What is your diagnosis?

Answers to the quiz on the preceding page

Pathological diagnosis: renal thrombotic microangiopathy associated with the mixed type of multicentric Castelman's disease
Castelman's disease (CD) (also called giant lymph node hyperplasia or angiofollicular lymph node hyperplasia) is a clinicopathological entity of unknown etiology characterized by non-malignant hyperplasia of lymph nodes. Three histological patterns of CD have been described: the plasma cell type (10% of cases); the hyaline-vascular type (90%) and the mixed type [1,2]. Lymph node hyperplasia may occur at different sites, among them mediastinal (60%), superficial (25%) and intra-abdominal nodes (15%).

CD includes lymphadenopathy and systemic manifestations such as thrombocytopaenia, anaemia, fever, weight loss, hepatosplenomegaly, arthralgias, skin rashes, pleural effusion, circulating autoantibodies, and neurological and renal abnormalities [3]. The clinical and systemic manifestations in our patient included acute illness, haemolytic anemia, thrombocytopaenia, hypergammaglobulinaemia, a monoclonal immunoglobulin G {kappa} peak on serum immunoelectrophoresis, pleural and pericardial effusions, ascites and autoimmune manifestations (positive Coomb's test, positive ANA, anticardiolipin antibodies, prolongation of activated partial thromboplastin time). These symptoms and haematologic manifestations associated with lymphadenopathy in our patient mimicked malignant lymphoma, lupus-like syndrome, or infection. The diagnosis of CD was made only after the histological examination of a lymph node.

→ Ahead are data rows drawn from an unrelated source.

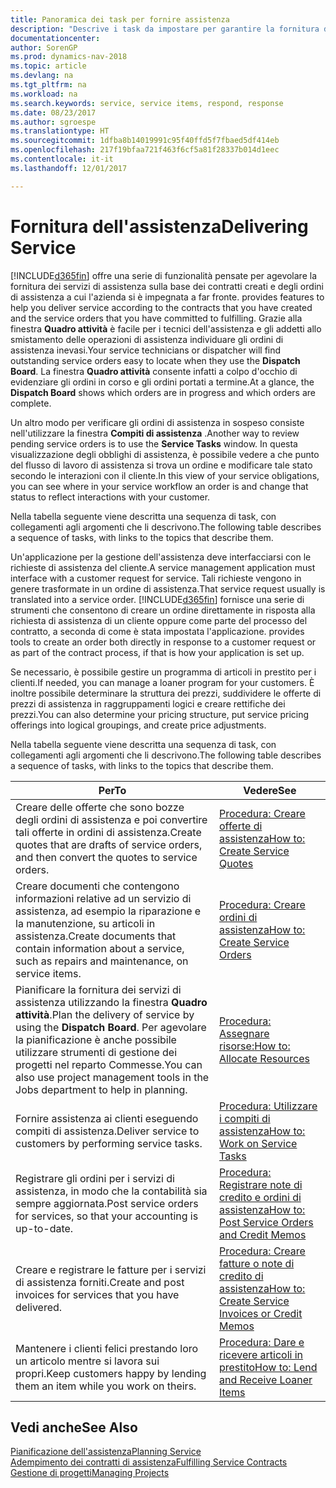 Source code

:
 ```yaml
---
title: Panoramica dei task per fornire assistenza
description: "Descrive i task da impostare per garantire la fornitura di un servizio di qualità e il rispetto degli accordi con i clienti."
documentationcenter: 
author: SorenGP
ms.prod: dynamics-nav-2018
ms.topic: article
ms.devlang: na
ms.tgt_pltfrm: na
ms.workload: na
ms.search.keywords: service, service items, respond, response
ms.date: 08/23/2017
ms.author: sgroespe
ms.translationtype: HT
ms.sourcegitcommit: 1dfba8b14019991c95f40ffd5f7fbaed5df414eb
ms.openlocfilehash: 217f19bfaa721f463f6cf5a81f28337b014d1eec
ms.contentlocale: it-it
ms.lasthandoff: 12/01/2017

---
```

# <a name="delivering-service"></a><span data-ttu-id="db2bb-103">Fornitura dell'assistenza</span><span class="sxs-lookup"><span data-stu-id="db2bb-103">Delivering Service</span></span>
[!INCLUDE[d365fin](includes/d365fin_md.md)]<span data-ttu-id="db2bb-104"> offre una serie di funzionalità pensate per agevolare la fornitura dei servizi di assistenza sulla base dei contratti creati e degli ordini di assistenza a cui l'azienda si è impegnata a far fronte.</span><span class="sxs-lookup"><span data-stu-id="db2bb-104"> provides features to help you deliver service according to the contracts that you have created and the service orders that you have committed to fulfilling.</span></span> <span data-ttu-id="db2bb-105">Grazie alla finestra **Quadro attività** è facile per i tecnici dell'assistenza e gli addetti allo smistamento delle operazioni di assistenza individuare gli ordini di assistenza inevasi.</span><span class="sxs-lookup"><span data-stu-id="db2bb-105">Your service technicians or dispatcher will find outstanding service orders easy to locate when they use the **Dispatch Board**.</span></span> <span data-ttu-id="db2bb-106">La finestra **Quadro attività** consente infatti a colpo d'occhio di evidenziare gli ordini in corso e gli ordini portati a termine.</span><span class="sxs-lookup"><span data-stu-id="db2bb-106">At a glance, the **Dispatch Board** shows which orders are in progress and which orders are complete.</span></span>  
  
<span data-ttu-id="db2bb-107">Un altro modo per verificare gli ordini di assistenza in sospeso consiste nell'utilizzare la finestra **Compiti di assistenza** .</span><span class="sxs-lookup"><span data-stu-id="db2bb-107">Another way to review pending service orders is to use the **Service Tasks** window.</span></span> <span data-ttu-id="db2bb-108">In questa visualizzazione degli obblighi di assistenza, è possibile vedere a che punto del flusso di lavoro di assistenza si trova un ordine e modificare tale stato secondo le interazioni con il cliente.</span><span class="sxs-lookup"><span data-stu-id="db2bb-108">In this view of your service obligations, you can see where in your service workflow an order is and change that status to reflect interactions with your customer.</span></span>  
  
<span data-ttu-id="db2bb-109">Nella tabella seguente viene descritta una sequenza di task, con collegamenti agli argomenti che li descrivono.</span><span class="sxs-lookup"><span data-stu-id="db2bb-109">The following table describes a sequence of tasks, with links to the topics that describe them.</span></span>   

<span data-ttu-id="db2bb-110">Un'applicazione per la gestione dell'assistenza deve interfacciarsi con le richieste di assistenza del cliente.</span><span class="sxs-lookup"><span data-stu-id="db2bb-110">A service management application must interface with a customer request for service.</span></span> <span data-ttu-id="db2bb-111">Tali richieste vengono in genere trasformate in un ordine di assistenza.</span><span class="sxs-lookup"><span data-stu-id="db2bb-111">That service request usually is translated into a service order.</span></span> [!INCLUDE[d365fin](includes/d365fin_md.md)]<span data-ttu-id="db2bb-112"> fornisce una serie di strumenti che consentono di creare un ordine direttamente in risposta alla richiesta di assistenza di un cliente oppure come parte del processo del contratto, a seconda di come è stata impostata l'applicazione.</span><span class="sxs-lookup"><span data-stu-id="db2bb-112"> provides tools to create an order both directly in response to a customer request or as part of the contract process, if that is how your application is set up.</span></span>  
  
<span data-ttu-id="db2bb-113">Se necessario, è possibile gestire un programma di articoli in prestito per i clienti.</span><span class="sxs-lookup"><span data-stu-id="db2bb-113">If needed, you can manage a loaner program for your customers.</span></span> <span data-ttu-id="db2bb-114">È inoltre possibile determinare la struttura dei prezzi, suddividere le offerte di prezzi di assistenza in raggruppamenti logici e creare rettifiche dei prezzi.</span><span class="sxs-lookup"><span data-stu-id="db2bb-114">You can also determine your pricing structure, put service pricing offerings into logical groupings, and create price adjustments.</span></span>  
  
<span data-ttu-id="db2bb-115">Nella tabella seguente viene descritta una sequenza di task, con collegamenti agli argomenti che li descrivono.</span><span class="sxs-lookup"><span data-stu-id="db2bb-115">The following table describes a sequence of tasks, with links to the topics that describe them.</span></span>   
  
|<span data-ttu-id="db2bb-116">**Per**</span><span class="sxs-lookup"><span data-stu-id="db2bb-116">**To**</span></span>|<span data-ttu-id="db2bb-117">**Vedere**</span><span class="sxs-lookup"><span data-stu-id="db2bb-117">**See**</span></span>|  
|------------|-------------|  
|<span data-ttu-id="db2bb-118">Creare delle offerte che sono bozze degli ordini di assistenza e poi convertire tali offerte in ordini di assistenza.</span><span class="sxs-lookup"><span data-stu-id="db2bb-118">Create quotes that are drafts of service orders, and then convert the quotes to service orders.</span></span>|[<span data-ttu-id="db2bb-119">Procedura: Creare offerte di assistenza</span><span class="sxs-lookup"><span data-stu-id="db2bb-119">How to: Create Service Quotes</span></span>](service-how-to-create-service-quotes.md)|
|<span data-ttu-id="db2bb-120">Creare documenti che contengono informazioni relative ad un servizio di assistenza, ad esempio la riparazione e la manutenzione, su articoli in assistenza.</span><span class="sxs-lookup"><span data-stu-id="db2bb-120">Create documents that contain information about a service, such as repairs and maintenance, on service items.</span></span>|[<span data-ttu-id="db2bb-121">Procedura: Creare ordini di assistenza</span><span class="sxs-lookup"><span data-stu-id="db2bb-121">How to: Create Service Orders</span></span>](service-how-to-create-service-orders.md)|
|<span data-ttu-id="db2bb-122">Pianificare la fornitura dei servizi di assistenza utilizzando la finestra **Quadro attività**.</span><span class="sxs-lookup"><span data-stu-id="db2bb-122">Plan the delivery of service by using the **Dispatch Board**.</span></span> <span data-ttu-id="db2bb-123">Per agevolare la pianificazione è anche possibile utilizzare strumenti di gestione dei progetti nel reparto Commesse.</span><span class="sxs-lookup"><span data-stu-id="db2bb-123">You can also use project management tools in the Jobs department to help in planning.</span></span>|[<span data-ttu-id="db2bb-124">Procedura: Assegnare risorse:</span><span class="sxs-lookup"><span data-stu-id="db2bb-124">How to: Allocate Resources</span></span>](service-how-to-allocate-resources.md)|  
|<span data-ttu-id="db2bb-125">Fornire assistenza ai clienti eseguendo compiti di assistenza.</span><span class="sxs-lookup"><span data-stu-id="db2bb-125">Deliver service to customers by performing service tasks.</span></span>|[<span data-ttu-id="db2bb-126">Procedura: Utilizzare i compiti di assistenza</span><span class="sxs-lookup"><span data-stu-id="db2bb-126">How to: Work on Service Tasks</span></span>](service-how-to-work-on-service-tasks.md)|  
|<span data-ttu-id="db2bb-127">Registrare gli ordini per i servizi di assistenza, in modo che la contabilità sia sempre aggiornata.</span><span class="sxs-lookup"><span data-stu-id="db2bb-127">Post service orders for services, so that your accounting is up-to-date.</span></span>|[<span data-ttu-id="db2bb-128">Procedura: Registrare note di credito e ordini di assistenza</span><span class="sxs-lookup"><span data-stu-id="db2bb-128">How to: Post Service Orders and Credit Memos</span></span>](service-how-to-post-service-orders.md)|  
|<span data-ttu-id="db2bb-129">Creare e registrare le fatture per i servizi di assistenza forniti.</span><span class="sxs-lookup"><span data-stu-id="db2bb-129">Create and post invoices for services that you have delivered.</span></span>|[<span data-ttu-id="db2bb-130">Procedura: Creare fatture o note di credito di assistenza</span><span class="sxs-lookup"><span data-stu-id="db2bb-130">How to: Create Service Invoices or Credit Memos</span></span>](service-how-create-invoices.md)|  
|<span data-ttu-id="db2bb-131">Mantenere i clienti felici prestando loro un articolo mentre si lavora sui propri.</span><span class="sxs-lookup"><span data-stu-id="db2bb-131">Keep customers happy by lending them an item while you work on theirs.</span></span>| [<span data-ttu-id="db2bb-132">Procedura: Dare e ricevere articoli in prestito</span><span class="sxs-lookup"><span data-stu-id="db2bb-132">How to: Lend and Receive Loaner Items</span></span>](service-how-to-lend-receive-loaners.md)|
  
## <a name="see-also"></a><span data-ttu-id="db2bb-133">Vedi anche</span><span class="sxs-lookup"><span data-stu-id="db2bb-133">See Also</span></span>  
[<span data-ttu-id="db2bb-134">Pianificazione dell'assistenza</span><span class="sxs-lookup"><span data-stu-id="db2bb-134">Planning Service</span></span>](service-plan-service.md)  
[<span data-ttu-id="db2bb-135">Adempimento dei contratti di assistenza</span><span class="sxs-lookup"><span data-stu-id="db2bb-135">Fulfilling Service Contracts</span></span>](service-fulfill-service-contracts.md)  
[<span data-ttu-id="db2bb-136">Gestione di progetti</span><span class="sxs-lookup"><span data-stu-id="db2bb-136">Managing Projects</span></span>](projects-manage-projects.md)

In addition to hypertension, the renal manifestations of CD include proteinuria, nephrotic syndrome [4,5], haematuria, rapidly progressive renal failure [6], renal colic [7], and acute [8] or chronic renal insufficiency [9]. The histology of renal involvement is varied: glomerular [1012], interstitial [6,13], vascular [8,14] and amyloidosis [45,9]. In our patient, urinary abnormalities consisted of proteinuria and haematuria. Renal biopsy revealed thrombotic microangiopathy. Only three cases of CD-associated thrombotic microangiopathy have been reported in the literature [8,14]. Acute renal failure was present in each case, and was associated with proteinuria in two of them; antinuclear antibodies were present in two patients and antiphospholipid antibodies in one. Their clinical courses were variable. Of the two patients with the multicentric form of CD, one achieved complete clinical recovery after high-dose corticosteroid therapy, whereas the other suffered chronic renal insufficiency despite treatment with prednisone and azathioprine. In the third patient, who had a unicentric form of CD, resection of the lymph node led to complete remission.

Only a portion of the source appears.